Kedua lelaki itu berdiri berhadap-hadapan. Pandangan mata mereka beradu seakan saling membenturkan kekuatan dan mengukur kejantanan masing-masing. Di dekat mereka, tiga pasang mata menyaksikan dalam lingkaran perasaan mereka sendiri-sendiri.
Dhani dan Arif akan mencoba kejantanan mereka dengan saling menjatuhkan, menyelesaikan apa yang membara dan menjadi dendam di antara mereka.
"Aku akan memulai," kata Dhani sambil memasang kuda-kuda.
"Itu yang aku tunggu sedari tadi," sahut Arif dingin dan setapak demi setapak menggeser kakinya membentuk kuda-kuda yang kokoh sesuai yang diingininya.
"Jangan berkelahi, aku mohon..semua masih bisa dibicarakan," ujar seseorang dari pinggir bakal arena pertarungan itu.
Reni, satu-satunya perempuan yang berdiri di sana menyaksikan dua sahabat itu akan saling berbenturan, untuk terakhir kalinya mencoba memperingatkan mereka. Di kedua sisinya, Mamar dan Naim pun mempunya pikiran yang sama, tapi mereka memilih untuk diam karena jiwa lelaki yang terbakar amarah hanya akan melihat dari sudut pandang mereka sendiri, apalagi jika menyangkut perempuan, harga diri akan melambung melebihi awan.
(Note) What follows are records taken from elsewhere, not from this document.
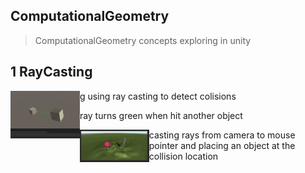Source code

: ## ComputationalGeometry

> ComputationalGeometry concepts exploring in unity

## 1 RayCasting
<p align="left">  
g
using ray casting to detect colisions 

<img src="https://github.com/deeprajbasu/ComputationalGeometry/blob/main/raycast/screen2.PNG" width="22%" align='left'>

ray turns green when hit another object 


<img src="https://github.com/deeprajbasu/ComputationalGeometry/blob/main/raycast/rayHitPlace.gif" width="22%" align='left'>

casting rays from camera to mouse pointer  and placing an object at the collision location
</p>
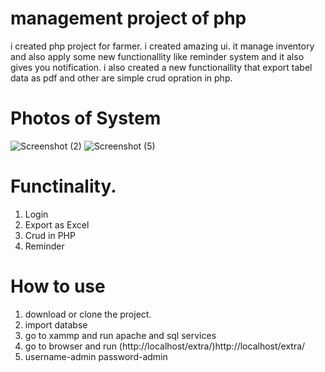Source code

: # management project of php
i created php project for farmer.  i created amazing ui. it manage inventory and also apply some new functionallity like reminder system and it also gives you notification. i also created a new functionallity that export tabel data as pdf and other are simple crud opration in php.

# Photos of System
![Screenshot (2)](https://github.com/imdesai00/management_project/assets/115632510/4d319630-eb04-4ee6-a9d7-70bcb517ee17)
![Screenshot (5)](https://github.com/imdesai00/management_project/assets/115632510/904c69e0-d803-4bbb-a1b1-513e3c1bda57)

# Functinality.
1) Login
2) Export as Excel
3) Crud in PHP
4) Reminder

# How to use
1) download or clone the project.
2) import databse
3) go to xammp and run apache and sql services
4) go to browser and run (http://localhost/extra/)http://localhost/extra/
5) username-admin
   password-admin
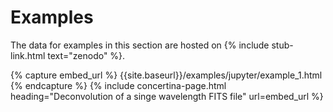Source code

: # Examples #

The data for examples in this section are hosted on {% include stub-link.html text="zenodo" %}.

{% capture embed_url %}
{{site.baseurl}}/examples/jupyter/example_1.html
{% endcapture %}
{% include concertina-page.html heading="Deconvolution of a singe wavelength FITS file" url=embed_url %}
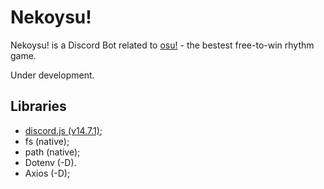 # Nekoysu!

Nekoysu! is a Discord Bot related to [osu!](https://osu.ppy.sh/) - the bestest free-to-win rhythm game.

Under development.





## Libraries

- [discord.js (v14.7.1)](https://discord.js.org/);
- fs     (native);
- path   (native);
- Dotenv (-D).
- Axios  (-D);
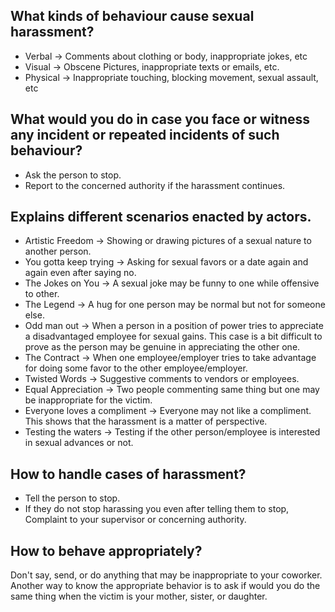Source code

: ## What kinds of behaviour cause sexual harassment?
* Verbal -> Comments about clothing or body, inappropriate jokes, etc
* Visual -> Obscene Pictures, inappropriate texts or emails, etc.
* Physical -> Inappropriate touching, blocking movement, sexual assault, etc
## What would you do in case you face or witness any incident or repeated incidents of such behaviour?
* Ask the person to stop.
* Report to the concerned authority if the harassment continues.
## Explains different scenarios enacted by actors.
* Artistic Freedom -> Showing or drawing pictures of a sexual nature to another person.
* You gotta keep trying -> Asking for sexual favors or a date again and again even after saying no.
* The Jokes on You -> A sexual joke may be funny to one while offensive to other.
* The Legend -> A hug for one person may be normal but not for someone else.
* Odd man out -> When a person in a position of power tries to appreciate a disadvantaged employee for sexual gains. This case is a bit difficult to prove as the person may be genuine in appreciating the other one.
* The Contract -> When one employee/employer tries to take advantage for doing some favor to the other employee/employer.
* Twisted Words -> Suggestive comments to vendors or employees.
* Equal Appreciation -> Two people commenting same thing but one may be inappropriate for the victim.
* Everyone loves a compliment -> Everyone may not like a compliment. This shows that the harassment is a matter of perspective.
* Testing the waters -> Testing if the other person/employee is interested in sexual advances or not.
## How to handle cases of harassment?
* Tell the person to stop.
* If they do not stop harassing you even after telling them to stop, Complaint to your supervisor or concerning authority.
## How to behave appropriately?
Don't say, send, or do anything that may be inappropriate to your coworker.
Another way to know the appropriate behavior is to ask if would you do the same thing when the victim is your mother, sister, or daughter.
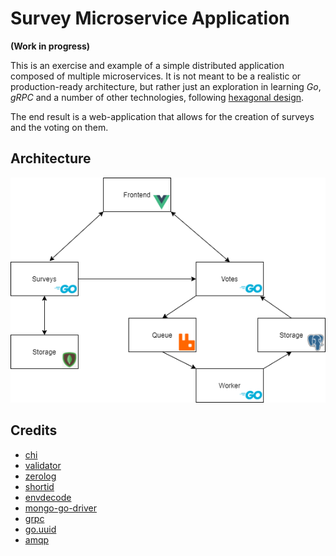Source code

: # Survey Microservice Application

**(Work in progress)**

This is an exercise and example of a simple distributed application composed of multiple microservices. It is not meant to be a realistic or production-ready architecture, but rather just an exploration in learning _Go_, _gRPC_ and a number of other technologies, following [hexagonal design](https://en.wikipedia.org/wiki/Hexagonal_architecture_(software)).

The end result is a web-application that allows for the creation of surveys and the voting on them.

## Architecture

![flowchart](images/flowchart.png)

## Credits

* [chi](https://github.com/go-chi/chi)
* [validator](https://github.com/go-playground/validator)
* [zerolog](https://github.com/rs/zerolog)
* [shortid](https://github.com/teris-io/shortid)
* [envdecode](https://github.com/joeshaw/envdecode)
* [mongo-go-driver](https://github.com/mongodb/mongo-go-driver)
* [grpc](https://pkg.go.dev/google.golang.org/grpc)
* [go.uuid](https://github.com/satori/go.uuid)
* [amqp](https://github.com/streadway/amqp)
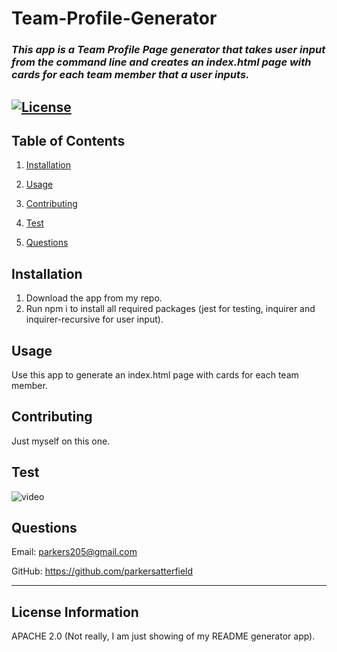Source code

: # **Team-Profile-Generator**

### *This app is a Team Profile Page generator that takes user input from the command line and creates an index.html page with cards for each team member that a user inputs.* 

## [![License](https://img.shields.io/badge/License-Apache%202.0-blue.svg)](https://opensource.org/licenses/Apache-2.0) 

## Table of Contents 

1. [Installation](#installation)

2. [Usage](#usage)

3. [Contributing](#contributing)

4. [Test](#test)

5. [Questions](#questions)

## Installation 

1. Download the app from my repo.
2. Run npm i to install all required packages (jest for testing, inquirer and inquirer-recursive for user input).

## Usage 

Use this app to generate an index.html page with cards for each team member. 

## Contributing 

Just myself on this one. 

## Test 

![video](./Develop/ex.GIF)

## Questions 

Email: parkers205@gmail.com 

GitHub: https://github.com/parkersatterfield 

---

## License Information 
APACHE 2.0 (Not really, I am just showing of my README generator app).

            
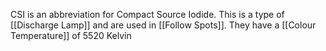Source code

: CSI is an abbreviation for Compact Source Iodide. This is a type of [[Discharge Lamp]] and are used in [[Follow Spots]]. They have a [[Colour Temperature]] of 5520 Kelvin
"Tenanglah, Ren, semua akan baik-baik saja. Aku dan Naim akan berusaha untuk mencegah sesuatu yang tidak diinginkan terjadi," kata Mamar sambil menepuk punggung Reni dengan lembut, mencoba membuat perempuan cantik itu tenang.
"Ya," Naim menambahi, "sekarang biarkan saja mereka melakukan apa yang mereka mau. Biarkan mereka merasakan dulu apa namanya kejantanan yang selalu menghantui jiwa-jiwa para lelaki. Kejantanan yang diutamakan melebihi akal sehat dan pemikiran yang normal."
Reni hanya terdiam, tapi air matanya mulai turun dari kedua matanya yang panas. Angin membantu mendramatisir suasana itu dengan berhembus pelan, mengusik dedaunan pepohonan mirah yang menjulang di sekitar arena itu.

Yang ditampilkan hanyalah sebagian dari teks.